What to do
Go through the entries below and return every line that contains "Tally".

Records provided

+-------+

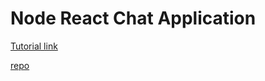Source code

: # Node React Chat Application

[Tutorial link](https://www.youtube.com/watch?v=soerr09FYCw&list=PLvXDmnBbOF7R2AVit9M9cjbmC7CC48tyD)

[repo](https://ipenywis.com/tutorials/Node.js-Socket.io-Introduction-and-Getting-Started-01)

+-------+

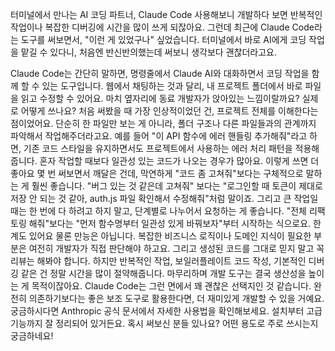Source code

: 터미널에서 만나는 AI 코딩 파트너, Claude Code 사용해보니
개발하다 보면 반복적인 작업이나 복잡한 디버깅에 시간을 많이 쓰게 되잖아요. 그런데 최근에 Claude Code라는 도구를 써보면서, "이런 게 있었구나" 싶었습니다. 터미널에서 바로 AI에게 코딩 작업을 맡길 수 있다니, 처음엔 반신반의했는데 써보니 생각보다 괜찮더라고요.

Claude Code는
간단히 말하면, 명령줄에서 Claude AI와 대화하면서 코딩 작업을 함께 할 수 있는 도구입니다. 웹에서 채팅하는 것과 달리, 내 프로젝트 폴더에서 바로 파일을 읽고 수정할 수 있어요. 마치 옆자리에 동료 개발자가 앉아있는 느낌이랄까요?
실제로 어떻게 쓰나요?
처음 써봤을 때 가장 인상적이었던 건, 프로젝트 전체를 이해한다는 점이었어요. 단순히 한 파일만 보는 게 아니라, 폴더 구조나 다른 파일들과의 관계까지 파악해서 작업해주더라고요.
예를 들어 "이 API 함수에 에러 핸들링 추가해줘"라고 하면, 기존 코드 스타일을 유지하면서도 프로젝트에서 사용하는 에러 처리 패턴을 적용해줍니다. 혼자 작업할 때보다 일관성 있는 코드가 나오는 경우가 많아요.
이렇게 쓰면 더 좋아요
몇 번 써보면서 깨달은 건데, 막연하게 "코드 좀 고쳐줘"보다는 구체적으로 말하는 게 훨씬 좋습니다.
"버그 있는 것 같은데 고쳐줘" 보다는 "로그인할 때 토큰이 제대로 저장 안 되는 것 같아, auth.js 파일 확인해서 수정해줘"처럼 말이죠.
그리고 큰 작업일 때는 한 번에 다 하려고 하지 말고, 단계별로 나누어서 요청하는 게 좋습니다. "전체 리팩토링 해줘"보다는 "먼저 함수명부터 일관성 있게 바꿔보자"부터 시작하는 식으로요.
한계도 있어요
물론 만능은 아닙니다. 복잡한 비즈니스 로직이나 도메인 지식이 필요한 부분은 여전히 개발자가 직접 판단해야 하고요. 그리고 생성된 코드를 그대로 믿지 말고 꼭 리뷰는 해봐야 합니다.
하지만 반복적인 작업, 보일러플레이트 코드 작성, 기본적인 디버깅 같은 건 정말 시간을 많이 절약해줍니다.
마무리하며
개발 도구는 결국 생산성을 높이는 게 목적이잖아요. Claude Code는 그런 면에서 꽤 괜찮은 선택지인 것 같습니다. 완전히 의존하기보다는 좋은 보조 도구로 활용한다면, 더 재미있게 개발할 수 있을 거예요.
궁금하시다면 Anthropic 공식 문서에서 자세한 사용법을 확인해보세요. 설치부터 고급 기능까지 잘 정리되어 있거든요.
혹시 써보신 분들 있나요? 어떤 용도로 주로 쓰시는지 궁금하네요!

+-------+

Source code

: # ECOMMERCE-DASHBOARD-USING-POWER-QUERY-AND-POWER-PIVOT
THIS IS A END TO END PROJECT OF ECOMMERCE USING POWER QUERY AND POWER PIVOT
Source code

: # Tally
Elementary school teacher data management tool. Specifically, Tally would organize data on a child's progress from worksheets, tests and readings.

+-------+

Result
: # Tally
Elementary school teacher data management tool. Specifically, Tally would organize data on a child's progress from worksheets, tests and readings.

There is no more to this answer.